- Opening Delimiter -

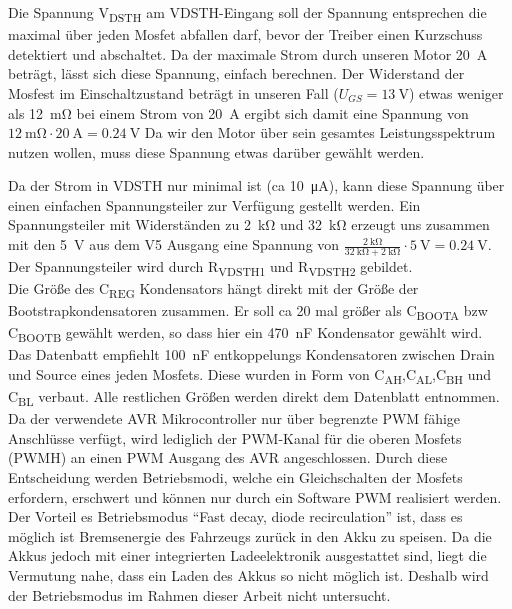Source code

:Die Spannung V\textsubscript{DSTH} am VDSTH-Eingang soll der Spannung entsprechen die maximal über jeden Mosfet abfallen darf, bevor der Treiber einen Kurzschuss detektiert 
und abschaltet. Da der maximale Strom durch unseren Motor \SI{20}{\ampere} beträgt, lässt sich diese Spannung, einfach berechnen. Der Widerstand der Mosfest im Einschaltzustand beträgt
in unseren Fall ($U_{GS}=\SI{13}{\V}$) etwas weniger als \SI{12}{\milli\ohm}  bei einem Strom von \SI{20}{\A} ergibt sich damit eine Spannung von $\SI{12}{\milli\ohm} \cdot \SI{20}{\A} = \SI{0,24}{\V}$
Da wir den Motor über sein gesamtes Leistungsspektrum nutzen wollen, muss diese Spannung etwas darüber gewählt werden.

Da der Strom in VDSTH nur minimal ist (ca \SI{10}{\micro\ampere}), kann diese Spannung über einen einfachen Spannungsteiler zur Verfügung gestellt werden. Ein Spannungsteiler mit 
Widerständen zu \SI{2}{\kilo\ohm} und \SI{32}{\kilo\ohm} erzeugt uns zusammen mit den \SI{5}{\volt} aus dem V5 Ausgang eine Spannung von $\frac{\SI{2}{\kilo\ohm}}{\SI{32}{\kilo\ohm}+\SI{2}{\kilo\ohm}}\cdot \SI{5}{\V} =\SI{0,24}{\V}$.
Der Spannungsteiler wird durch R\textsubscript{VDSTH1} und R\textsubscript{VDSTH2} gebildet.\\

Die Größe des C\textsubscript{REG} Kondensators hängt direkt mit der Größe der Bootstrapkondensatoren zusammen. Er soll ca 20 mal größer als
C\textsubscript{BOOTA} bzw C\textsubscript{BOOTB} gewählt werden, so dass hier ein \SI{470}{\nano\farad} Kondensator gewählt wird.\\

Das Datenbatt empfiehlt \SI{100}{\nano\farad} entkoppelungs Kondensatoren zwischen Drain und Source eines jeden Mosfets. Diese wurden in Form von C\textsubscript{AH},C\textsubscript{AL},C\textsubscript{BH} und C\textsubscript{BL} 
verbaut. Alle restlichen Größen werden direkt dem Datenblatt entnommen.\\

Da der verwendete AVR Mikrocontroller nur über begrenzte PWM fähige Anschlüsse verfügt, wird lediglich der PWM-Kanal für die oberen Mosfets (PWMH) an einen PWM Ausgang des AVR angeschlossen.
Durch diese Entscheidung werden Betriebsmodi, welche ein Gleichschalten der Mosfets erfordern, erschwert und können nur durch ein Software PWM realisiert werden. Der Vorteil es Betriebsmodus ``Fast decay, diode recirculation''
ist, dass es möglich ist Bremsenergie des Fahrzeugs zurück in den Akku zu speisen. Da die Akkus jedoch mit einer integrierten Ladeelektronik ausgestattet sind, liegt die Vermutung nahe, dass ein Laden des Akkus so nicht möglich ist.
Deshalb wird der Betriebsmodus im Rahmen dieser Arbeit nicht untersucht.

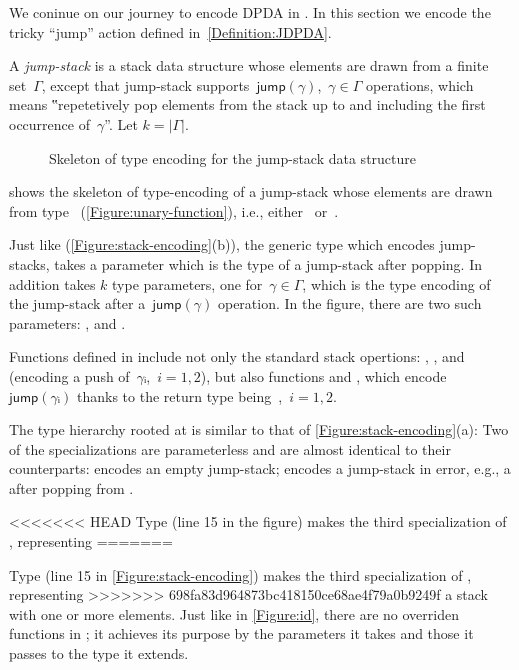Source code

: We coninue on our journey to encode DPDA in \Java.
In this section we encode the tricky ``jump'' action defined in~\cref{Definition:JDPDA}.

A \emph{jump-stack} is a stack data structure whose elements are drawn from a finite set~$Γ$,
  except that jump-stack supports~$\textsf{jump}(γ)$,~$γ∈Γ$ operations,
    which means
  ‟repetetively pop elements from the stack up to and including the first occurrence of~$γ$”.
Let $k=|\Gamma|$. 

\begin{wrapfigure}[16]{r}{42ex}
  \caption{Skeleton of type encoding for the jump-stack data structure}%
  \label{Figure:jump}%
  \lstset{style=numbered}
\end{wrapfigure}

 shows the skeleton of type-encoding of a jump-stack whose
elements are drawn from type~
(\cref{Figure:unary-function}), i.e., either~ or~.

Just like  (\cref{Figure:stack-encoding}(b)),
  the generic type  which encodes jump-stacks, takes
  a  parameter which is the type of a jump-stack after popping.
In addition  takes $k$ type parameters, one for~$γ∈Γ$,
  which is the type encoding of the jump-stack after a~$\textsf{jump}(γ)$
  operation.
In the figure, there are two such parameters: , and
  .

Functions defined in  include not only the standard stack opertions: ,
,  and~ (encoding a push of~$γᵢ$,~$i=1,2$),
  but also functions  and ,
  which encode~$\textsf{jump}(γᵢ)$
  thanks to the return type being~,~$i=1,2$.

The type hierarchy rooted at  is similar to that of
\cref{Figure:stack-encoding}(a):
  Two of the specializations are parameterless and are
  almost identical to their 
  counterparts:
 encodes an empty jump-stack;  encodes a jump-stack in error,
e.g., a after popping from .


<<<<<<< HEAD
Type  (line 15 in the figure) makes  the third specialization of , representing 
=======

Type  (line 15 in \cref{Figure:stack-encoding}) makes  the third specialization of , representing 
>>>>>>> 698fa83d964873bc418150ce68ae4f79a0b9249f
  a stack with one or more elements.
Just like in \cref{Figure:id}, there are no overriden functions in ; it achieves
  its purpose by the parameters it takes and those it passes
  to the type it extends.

- Closing Delimiter -
- Opening Delimiter -

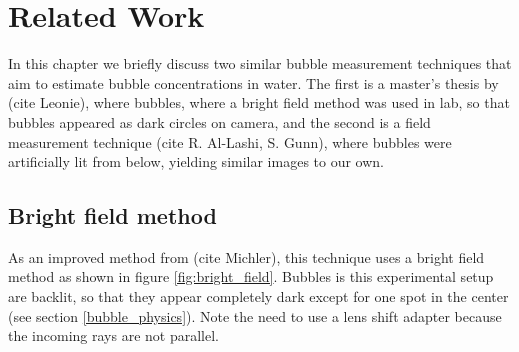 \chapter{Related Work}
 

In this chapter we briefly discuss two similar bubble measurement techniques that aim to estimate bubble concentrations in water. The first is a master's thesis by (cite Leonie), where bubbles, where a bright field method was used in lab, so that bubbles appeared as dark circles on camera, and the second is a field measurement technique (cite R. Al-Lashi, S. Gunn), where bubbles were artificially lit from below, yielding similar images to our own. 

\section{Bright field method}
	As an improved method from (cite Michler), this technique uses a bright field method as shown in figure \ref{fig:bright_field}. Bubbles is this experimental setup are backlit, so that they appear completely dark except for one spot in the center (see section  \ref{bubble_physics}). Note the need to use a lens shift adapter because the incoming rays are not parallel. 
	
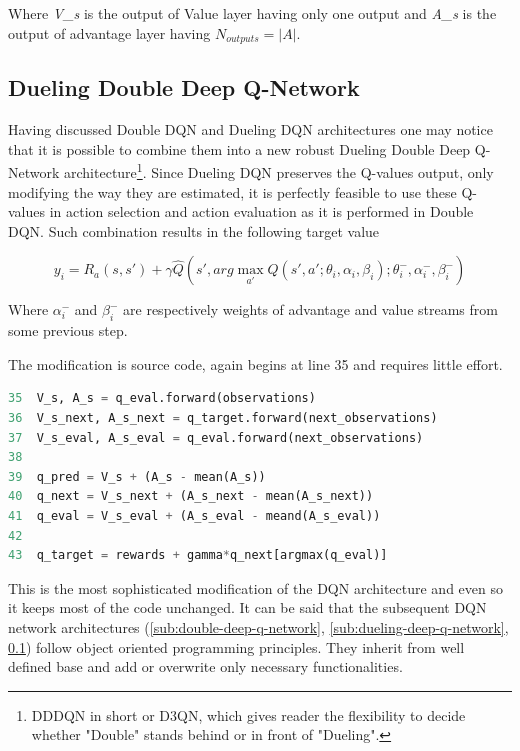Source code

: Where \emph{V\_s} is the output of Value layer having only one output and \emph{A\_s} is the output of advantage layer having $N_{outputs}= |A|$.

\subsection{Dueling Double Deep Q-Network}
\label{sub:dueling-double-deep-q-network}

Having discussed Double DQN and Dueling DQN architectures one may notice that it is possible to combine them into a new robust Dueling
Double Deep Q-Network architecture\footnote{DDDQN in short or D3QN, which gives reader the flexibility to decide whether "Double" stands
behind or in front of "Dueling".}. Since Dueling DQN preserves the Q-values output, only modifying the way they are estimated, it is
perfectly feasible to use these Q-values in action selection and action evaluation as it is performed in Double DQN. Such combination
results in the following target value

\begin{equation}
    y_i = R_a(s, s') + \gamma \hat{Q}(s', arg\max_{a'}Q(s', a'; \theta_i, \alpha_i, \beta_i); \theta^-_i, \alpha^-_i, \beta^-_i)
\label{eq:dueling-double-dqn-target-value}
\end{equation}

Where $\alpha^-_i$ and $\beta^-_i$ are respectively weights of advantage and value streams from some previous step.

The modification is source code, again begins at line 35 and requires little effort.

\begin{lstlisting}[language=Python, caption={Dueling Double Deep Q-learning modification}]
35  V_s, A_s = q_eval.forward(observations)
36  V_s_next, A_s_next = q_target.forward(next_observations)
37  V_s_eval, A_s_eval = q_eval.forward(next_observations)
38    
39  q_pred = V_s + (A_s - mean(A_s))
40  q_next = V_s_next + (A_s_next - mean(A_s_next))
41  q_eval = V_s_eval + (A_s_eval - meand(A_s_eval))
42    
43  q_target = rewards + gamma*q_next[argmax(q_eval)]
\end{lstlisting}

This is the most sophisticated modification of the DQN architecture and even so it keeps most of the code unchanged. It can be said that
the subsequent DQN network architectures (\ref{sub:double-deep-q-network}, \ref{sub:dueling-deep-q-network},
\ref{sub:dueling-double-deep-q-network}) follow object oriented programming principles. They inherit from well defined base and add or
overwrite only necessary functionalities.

- Closing Delimiter -
- Opening Delimiter -

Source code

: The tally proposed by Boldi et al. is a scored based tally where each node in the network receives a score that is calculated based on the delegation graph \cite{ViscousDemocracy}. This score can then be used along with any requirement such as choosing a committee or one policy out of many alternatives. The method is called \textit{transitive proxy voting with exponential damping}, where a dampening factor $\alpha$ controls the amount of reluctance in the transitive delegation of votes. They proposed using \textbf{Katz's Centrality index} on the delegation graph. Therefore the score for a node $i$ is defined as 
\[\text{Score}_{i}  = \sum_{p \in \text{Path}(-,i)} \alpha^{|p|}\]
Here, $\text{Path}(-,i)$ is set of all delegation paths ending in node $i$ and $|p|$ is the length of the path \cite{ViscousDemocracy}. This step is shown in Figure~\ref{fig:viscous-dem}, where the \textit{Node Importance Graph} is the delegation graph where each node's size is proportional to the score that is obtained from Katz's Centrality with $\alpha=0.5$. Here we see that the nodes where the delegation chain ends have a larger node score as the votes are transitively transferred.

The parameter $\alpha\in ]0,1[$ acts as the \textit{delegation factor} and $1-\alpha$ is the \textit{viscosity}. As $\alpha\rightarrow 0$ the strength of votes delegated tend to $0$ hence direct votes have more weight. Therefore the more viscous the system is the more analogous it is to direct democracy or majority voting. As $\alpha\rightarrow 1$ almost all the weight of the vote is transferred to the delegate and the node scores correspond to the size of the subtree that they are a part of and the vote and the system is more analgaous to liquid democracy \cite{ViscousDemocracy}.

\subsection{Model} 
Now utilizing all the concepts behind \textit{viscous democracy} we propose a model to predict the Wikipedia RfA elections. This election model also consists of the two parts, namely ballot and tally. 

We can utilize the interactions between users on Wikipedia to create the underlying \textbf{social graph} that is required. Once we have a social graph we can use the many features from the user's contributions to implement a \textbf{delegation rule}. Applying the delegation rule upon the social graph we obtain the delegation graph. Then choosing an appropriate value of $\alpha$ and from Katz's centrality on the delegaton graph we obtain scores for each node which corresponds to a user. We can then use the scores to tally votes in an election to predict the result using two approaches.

- Closing Delimiter -

## Your instructions:
All lines of the records above with the word "textsf" in them are to be copied.

## Answer for this exercise:
  except that jump-stack supports~$\textsf{jump}(γ)$,~$γ∈Γ$ operations,
  which is the type encoding of the jump-stack after a~$\textsf{jump}(γ)$
  which encode~$\textsf{jump}(γᵢ)$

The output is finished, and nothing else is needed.